Many investors have been wondering about what place high yield (or investments with high yield exposure, such as high yield trend following strategies) should play in a portfolio at this stage in 2023, given the way high yield credit spreads have narrowed year-to-date.
Credit spreads, which represent the additional yield investors earn above Treasury yields for taking on more credit risk, have been trending lower since March, when markets were scared by some high-profile regional bank failures.
High Yield Option-Adjusted Spread Year-To-Date
Narrower spreads mean investors earn less return for taking on credit risk. And in the past 25 years, we’ve seen some painful spikes in credit spreads that have created meaningful downside for high yield investors.
US High Yield Option-Adjusted Spread & Return: 1996 to Present
Quantifying the impact changes in high yield credit spread might have on a client portfolio, listed below are the average daily returns of various asset classes during periods of increasing and decreasing credit spreads.
Average Daily Returns of Various Asset Classes 1996 to Present
Looking at how investments faired from December of 1996 through September 2023, an increase in the credit spread on average negatively impacted stocks and high yield. Unsurprisingly 3-5 year treasuries were inversely correlated delivering higher average daily returns during periods of rising credit spreads, as they have historically appreciated during periods of market stress. Interestingly a Tactical High Yield Strategy, using a simple 200-day moving average to go from 100% invested in High Yield to 100% invested in 3-5 Year Treasuries when risk-off, fared a bit better delivering an average daily return of 1 bps during periods of increasing credit spreads. Even though average returns of the Tactical strategy during periods of decreasing credit spreads were lower than those of the High Yield Bond Index, the strategy historically has delivered High-Yield like returns over the long run due to the significant removal of downside volatility.
How the Current Credit Spread Environment Applies Today
Some investors are seeking the apparent safety of shorter-term Treasuries, CDs, and similar investments, and some others are betting that a recession may prompt a lowering of interest rates, giving a boost to longer-term high quality bonds. Those ideas could play out well or poorly in the near term; all can see from historical analysis is that high yield credit spreads aren’t a good predictor of the future for high yield bond investments.
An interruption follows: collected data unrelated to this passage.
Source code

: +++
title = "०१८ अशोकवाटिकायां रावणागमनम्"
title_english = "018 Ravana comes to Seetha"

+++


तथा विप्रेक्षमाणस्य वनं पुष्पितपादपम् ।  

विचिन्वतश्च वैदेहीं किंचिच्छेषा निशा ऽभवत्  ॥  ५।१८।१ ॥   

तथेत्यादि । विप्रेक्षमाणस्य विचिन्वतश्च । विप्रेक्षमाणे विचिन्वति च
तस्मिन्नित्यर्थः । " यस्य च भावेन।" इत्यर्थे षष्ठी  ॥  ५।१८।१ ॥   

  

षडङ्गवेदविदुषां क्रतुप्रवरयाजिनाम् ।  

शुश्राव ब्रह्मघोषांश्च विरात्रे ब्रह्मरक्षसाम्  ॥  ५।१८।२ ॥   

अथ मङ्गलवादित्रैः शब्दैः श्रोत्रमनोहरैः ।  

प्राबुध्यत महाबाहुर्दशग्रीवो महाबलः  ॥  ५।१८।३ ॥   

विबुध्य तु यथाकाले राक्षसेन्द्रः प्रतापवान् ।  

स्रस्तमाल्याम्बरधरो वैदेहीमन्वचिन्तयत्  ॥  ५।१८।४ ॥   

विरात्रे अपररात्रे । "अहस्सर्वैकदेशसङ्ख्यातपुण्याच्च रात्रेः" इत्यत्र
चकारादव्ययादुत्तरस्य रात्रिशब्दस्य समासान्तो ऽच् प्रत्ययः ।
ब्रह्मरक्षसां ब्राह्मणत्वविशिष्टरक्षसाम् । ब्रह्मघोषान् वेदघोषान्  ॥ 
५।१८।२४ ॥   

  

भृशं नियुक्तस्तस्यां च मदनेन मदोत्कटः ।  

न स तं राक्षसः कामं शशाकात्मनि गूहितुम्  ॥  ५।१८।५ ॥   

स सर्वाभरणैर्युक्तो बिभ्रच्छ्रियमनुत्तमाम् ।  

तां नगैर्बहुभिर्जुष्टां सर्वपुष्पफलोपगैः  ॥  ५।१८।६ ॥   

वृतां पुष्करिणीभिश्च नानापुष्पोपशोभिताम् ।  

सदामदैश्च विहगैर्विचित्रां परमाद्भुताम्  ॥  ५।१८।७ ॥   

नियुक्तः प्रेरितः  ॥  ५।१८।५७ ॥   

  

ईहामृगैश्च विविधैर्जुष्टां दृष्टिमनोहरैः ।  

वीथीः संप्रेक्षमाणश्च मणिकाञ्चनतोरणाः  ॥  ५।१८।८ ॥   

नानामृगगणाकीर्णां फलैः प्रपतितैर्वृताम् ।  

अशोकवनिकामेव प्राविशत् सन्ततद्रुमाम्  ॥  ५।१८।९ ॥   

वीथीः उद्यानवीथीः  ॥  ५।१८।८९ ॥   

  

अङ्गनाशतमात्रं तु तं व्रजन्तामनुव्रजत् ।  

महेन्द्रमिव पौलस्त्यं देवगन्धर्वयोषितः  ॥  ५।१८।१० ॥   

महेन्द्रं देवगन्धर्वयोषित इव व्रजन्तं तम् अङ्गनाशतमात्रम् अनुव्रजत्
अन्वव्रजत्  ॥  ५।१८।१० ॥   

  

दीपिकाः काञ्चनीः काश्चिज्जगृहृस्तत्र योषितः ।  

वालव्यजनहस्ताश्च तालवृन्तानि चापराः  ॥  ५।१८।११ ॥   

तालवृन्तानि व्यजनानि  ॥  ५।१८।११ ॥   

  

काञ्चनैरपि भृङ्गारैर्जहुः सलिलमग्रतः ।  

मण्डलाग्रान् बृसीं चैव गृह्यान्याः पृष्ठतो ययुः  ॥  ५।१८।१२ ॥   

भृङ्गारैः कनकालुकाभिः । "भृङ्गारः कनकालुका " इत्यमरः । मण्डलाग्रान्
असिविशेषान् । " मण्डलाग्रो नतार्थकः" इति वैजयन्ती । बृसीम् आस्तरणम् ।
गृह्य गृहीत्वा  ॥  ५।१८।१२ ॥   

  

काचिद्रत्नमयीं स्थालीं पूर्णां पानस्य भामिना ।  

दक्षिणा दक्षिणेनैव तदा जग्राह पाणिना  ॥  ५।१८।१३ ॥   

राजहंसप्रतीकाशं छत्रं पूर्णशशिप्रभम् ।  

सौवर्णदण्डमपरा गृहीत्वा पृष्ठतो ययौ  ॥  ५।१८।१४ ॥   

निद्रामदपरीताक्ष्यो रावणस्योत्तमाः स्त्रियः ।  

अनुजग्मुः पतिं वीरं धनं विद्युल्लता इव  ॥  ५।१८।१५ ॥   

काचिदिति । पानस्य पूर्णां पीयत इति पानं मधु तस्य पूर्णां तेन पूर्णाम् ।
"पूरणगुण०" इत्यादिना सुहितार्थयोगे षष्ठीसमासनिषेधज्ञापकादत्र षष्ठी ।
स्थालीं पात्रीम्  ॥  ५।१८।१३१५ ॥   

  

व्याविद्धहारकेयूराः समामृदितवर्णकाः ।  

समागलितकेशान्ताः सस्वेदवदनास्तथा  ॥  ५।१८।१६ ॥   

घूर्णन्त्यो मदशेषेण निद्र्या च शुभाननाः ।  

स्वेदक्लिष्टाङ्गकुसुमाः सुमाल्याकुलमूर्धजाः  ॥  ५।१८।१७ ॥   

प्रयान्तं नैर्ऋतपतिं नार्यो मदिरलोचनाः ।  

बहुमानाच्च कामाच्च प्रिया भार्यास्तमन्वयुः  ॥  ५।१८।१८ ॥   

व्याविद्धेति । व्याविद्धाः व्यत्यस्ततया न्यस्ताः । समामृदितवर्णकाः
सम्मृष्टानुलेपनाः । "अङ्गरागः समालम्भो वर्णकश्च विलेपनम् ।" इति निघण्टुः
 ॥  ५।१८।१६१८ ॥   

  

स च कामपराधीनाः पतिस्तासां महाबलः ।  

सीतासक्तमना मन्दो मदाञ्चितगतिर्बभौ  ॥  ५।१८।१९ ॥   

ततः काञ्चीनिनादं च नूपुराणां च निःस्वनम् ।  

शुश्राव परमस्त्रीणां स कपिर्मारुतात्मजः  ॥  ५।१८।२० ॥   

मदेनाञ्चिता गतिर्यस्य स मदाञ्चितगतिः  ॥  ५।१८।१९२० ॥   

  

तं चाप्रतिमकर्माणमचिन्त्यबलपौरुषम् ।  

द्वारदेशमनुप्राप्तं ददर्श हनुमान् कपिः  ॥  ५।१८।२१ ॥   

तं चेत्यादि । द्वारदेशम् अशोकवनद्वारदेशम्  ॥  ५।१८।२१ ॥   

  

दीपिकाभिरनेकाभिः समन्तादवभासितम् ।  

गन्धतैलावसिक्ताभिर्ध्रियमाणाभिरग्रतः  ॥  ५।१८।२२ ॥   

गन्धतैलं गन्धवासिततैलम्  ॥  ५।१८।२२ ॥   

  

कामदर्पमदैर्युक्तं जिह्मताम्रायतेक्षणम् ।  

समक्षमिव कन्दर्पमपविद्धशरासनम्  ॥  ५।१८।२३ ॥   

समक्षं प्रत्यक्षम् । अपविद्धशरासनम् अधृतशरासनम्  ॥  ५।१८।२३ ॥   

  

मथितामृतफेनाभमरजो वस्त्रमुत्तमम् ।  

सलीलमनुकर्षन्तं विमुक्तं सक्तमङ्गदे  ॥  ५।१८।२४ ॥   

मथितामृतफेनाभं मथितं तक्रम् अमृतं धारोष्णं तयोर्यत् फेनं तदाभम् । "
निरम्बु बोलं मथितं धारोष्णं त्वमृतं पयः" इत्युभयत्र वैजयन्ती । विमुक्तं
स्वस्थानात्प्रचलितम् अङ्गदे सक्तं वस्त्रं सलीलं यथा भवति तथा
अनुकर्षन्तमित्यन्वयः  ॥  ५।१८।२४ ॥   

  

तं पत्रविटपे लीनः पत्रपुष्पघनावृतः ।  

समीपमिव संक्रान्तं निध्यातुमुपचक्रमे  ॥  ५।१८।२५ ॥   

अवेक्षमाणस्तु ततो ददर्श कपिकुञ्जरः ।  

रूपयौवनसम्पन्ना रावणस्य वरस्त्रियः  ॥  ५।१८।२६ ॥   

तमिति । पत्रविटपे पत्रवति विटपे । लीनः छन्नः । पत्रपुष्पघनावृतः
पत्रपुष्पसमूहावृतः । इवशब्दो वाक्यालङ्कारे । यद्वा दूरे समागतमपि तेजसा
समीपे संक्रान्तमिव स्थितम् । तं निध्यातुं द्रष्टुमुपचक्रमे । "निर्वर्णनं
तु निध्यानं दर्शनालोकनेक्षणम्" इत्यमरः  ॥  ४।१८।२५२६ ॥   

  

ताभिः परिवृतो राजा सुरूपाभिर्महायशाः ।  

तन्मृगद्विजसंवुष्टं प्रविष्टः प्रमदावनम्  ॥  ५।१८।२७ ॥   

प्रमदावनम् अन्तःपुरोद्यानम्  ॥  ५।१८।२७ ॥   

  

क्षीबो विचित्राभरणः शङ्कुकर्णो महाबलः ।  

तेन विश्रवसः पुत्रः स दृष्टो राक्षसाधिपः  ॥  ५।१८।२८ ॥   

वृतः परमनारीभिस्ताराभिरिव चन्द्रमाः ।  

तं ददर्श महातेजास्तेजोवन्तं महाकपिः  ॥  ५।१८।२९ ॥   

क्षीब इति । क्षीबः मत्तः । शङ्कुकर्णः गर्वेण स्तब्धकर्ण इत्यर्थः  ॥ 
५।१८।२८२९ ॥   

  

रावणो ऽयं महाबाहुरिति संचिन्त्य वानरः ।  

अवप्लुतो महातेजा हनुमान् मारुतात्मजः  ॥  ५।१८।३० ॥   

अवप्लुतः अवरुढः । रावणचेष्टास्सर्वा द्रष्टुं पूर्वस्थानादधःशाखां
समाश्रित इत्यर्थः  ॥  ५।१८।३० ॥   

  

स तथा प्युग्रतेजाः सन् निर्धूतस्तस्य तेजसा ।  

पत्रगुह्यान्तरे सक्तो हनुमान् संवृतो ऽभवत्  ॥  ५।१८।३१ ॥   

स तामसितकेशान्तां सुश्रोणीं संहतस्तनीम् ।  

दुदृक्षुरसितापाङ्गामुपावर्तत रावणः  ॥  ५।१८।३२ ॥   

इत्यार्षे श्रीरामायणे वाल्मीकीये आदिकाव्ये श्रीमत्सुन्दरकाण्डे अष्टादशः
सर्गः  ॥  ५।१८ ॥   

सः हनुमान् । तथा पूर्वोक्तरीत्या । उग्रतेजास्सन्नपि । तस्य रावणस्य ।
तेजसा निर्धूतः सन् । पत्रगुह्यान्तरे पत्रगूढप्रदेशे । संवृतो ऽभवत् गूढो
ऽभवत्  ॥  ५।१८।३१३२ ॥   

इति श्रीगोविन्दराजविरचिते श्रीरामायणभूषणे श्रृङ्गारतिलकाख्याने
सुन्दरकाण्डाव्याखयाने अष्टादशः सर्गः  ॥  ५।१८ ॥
And anyway, although they’ve narrowed a bit this year, high yield credit spreads aren’t all that unusually low. The below chart represents how often high yield spreads have been within a certain range. We are at roughly the peak of the distribution – historically speaking, spreads aren’t overly wide or overly narrow, despite how it may feel in the current environment.
Histogram of the US High Yield Credit Spread: 9/17/2002 – 8/17/2023
That’s not a prediction. It doesn’t mean credit spreads can’t widen here, or that this is a particularly “safe” period for high yield. But it does offer some perspective.
Conclusion
Over the past couple decades, there has been a relationship between current spreads and how they change in the short term. But that relationship is cleanest when credit spreads are wide – in those cases they tend to drift downward. The data is much noisier on the left-hand side of the chart when spreads are narrower – and where we are today. Trying to time near-term moves in high yield bonds by looking at current credit spreads (or recent changes in credit spreads) doesn’t seem very well justified by historical data.
One-way investors can manage credit risk (and possible volatility in high yield credit spreads) is to use a systematic risk management strategy with a strong historical track record of mitigating portfolio downside risk. While Tactical High Yield offered lower average returns, if these returns are persistently positive, the strategy can potentially reduce the damaging impact credit spreads can have on a portfolio and help drive compounding returns over the long-run.